(Beginning of Listed entries)

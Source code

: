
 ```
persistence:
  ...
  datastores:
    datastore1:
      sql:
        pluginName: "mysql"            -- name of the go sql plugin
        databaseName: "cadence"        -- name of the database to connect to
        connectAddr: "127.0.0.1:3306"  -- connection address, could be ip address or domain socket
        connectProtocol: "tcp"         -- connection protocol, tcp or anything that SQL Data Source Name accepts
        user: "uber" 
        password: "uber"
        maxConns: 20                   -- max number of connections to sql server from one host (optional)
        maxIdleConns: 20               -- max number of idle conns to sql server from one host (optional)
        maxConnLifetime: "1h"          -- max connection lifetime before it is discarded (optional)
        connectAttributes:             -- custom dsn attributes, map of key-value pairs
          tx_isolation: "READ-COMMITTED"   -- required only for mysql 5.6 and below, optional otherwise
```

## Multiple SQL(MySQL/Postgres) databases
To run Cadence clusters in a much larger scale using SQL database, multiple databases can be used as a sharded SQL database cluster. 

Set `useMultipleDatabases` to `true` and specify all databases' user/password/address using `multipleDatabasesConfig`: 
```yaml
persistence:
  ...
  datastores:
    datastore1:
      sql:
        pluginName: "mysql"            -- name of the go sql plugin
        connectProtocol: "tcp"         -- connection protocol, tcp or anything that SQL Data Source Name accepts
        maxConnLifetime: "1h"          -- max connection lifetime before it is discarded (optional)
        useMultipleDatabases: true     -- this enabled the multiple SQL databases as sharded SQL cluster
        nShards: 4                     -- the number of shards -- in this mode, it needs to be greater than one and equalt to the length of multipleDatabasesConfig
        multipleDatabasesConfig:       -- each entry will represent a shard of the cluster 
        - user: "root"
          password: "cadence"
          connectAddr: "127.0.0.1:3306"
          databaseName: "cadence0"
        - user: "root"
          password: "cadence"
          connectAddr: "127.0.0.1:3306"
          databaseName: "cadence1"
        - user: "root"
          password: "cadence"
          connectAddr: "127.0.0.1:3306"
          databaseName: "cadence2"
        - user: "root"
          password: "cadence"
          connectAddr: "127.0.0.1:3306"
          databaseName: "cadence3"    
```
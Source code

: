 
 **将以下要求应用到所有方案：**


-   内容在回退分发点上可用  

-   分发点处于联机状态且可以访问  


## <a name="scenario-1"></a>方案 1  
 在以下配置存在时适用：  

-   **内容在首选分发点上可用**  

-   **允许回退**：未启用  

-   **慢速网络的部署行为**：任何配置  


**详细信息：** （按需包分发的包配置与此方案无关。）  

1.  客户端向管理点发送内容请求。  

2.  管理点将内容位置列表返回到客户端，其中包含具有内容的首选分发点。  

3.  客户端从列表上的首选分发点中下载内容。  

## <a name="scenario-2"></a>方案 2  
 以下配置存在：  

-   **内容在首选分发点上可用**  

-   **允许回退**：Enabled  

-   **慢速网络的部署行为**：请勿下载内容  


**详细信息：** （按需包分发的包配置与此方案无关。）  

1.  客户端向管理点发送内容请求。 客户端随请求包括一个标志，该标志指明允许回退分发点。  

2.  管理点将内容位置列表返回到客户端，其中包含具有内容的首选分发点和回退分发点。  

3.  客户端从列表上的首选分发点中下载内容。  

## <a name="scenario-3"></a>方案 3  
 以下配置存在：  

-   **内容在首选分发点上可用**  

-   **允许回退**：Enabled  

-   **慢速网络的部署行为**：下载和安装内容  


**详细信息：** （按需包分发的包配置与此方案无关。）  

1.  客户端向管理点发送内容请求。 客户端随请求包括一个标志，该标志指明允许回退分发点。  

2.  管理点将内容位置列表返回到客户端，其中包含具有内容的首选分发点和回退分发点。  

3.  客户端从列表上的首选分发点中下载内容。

(End of Listed entries)
(Beginning of Listed entries)

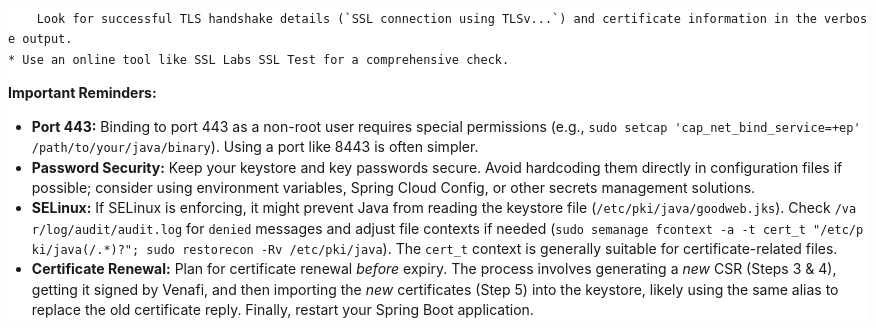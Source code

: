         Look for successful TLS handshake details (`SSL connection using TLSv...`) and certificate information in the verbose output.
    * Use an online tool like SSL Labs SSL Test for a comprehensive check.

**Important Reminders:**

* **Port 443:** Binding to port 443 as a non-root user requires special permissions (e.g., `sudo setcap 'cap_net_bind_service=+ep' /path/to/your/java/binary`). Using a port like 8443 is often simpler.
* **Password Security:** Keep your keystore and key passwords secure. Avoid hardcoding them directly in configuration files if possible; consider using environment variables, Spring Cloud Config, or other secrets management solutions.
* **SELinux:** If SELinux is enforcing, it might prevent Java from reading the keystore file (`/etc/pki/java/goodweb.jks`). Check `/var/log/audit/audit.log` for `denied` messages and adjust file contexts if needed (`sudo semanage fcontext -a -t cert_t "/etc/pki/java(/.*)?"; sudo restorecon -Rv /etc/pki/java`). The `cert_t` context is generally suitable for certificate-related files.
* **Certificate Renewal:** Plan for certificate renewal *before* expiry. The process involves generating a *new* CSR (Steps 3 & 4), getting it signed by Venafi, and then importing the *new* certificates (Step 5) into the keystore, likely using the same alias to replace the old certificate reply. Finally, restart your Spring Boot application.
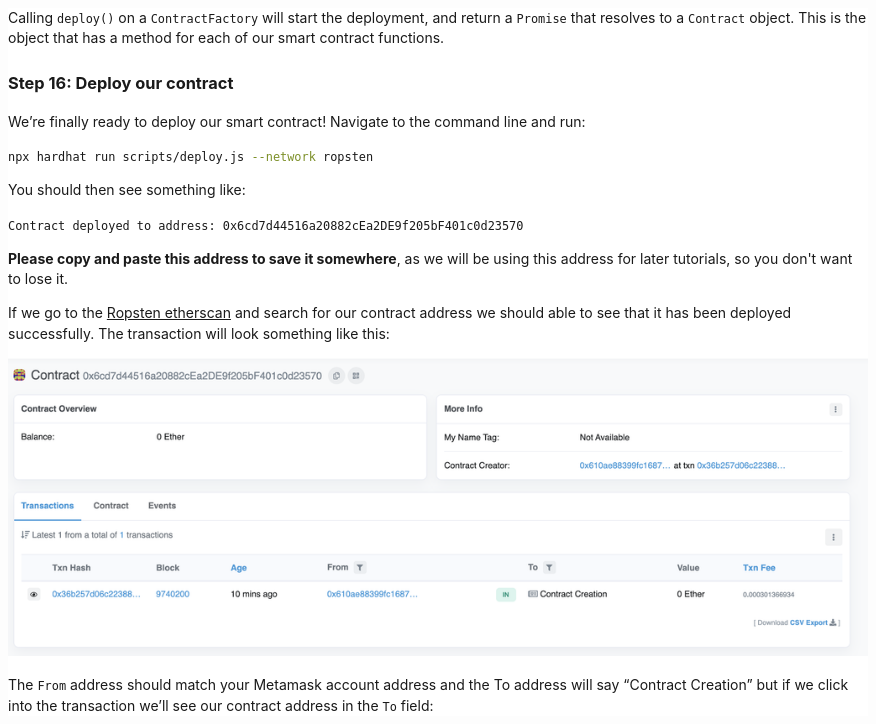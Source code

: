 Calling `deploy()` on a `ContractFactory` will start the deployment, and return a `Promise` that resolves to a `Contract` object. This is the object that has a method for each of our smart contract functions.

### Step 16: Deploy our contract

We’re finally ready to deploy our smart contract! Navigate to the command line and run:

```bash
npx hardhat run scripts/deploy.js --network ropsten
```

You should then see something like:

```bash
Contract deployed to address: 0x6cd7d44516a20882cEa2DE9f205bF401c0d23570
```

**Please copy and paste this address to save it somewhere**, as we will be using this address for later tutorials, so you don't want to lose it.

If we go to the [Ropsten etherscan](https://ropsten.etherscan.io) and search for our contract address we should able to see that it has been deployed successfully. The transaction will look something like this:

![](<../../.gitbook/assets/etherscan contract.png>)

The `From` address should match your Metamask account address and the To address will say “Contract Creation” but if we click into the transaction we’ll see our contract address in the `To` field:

(End of Listed entries)

◆ Aim of the exercise:
For the records above, tally the lines holding the word "etherscan". Answer with the number only.

◆ The answer:
2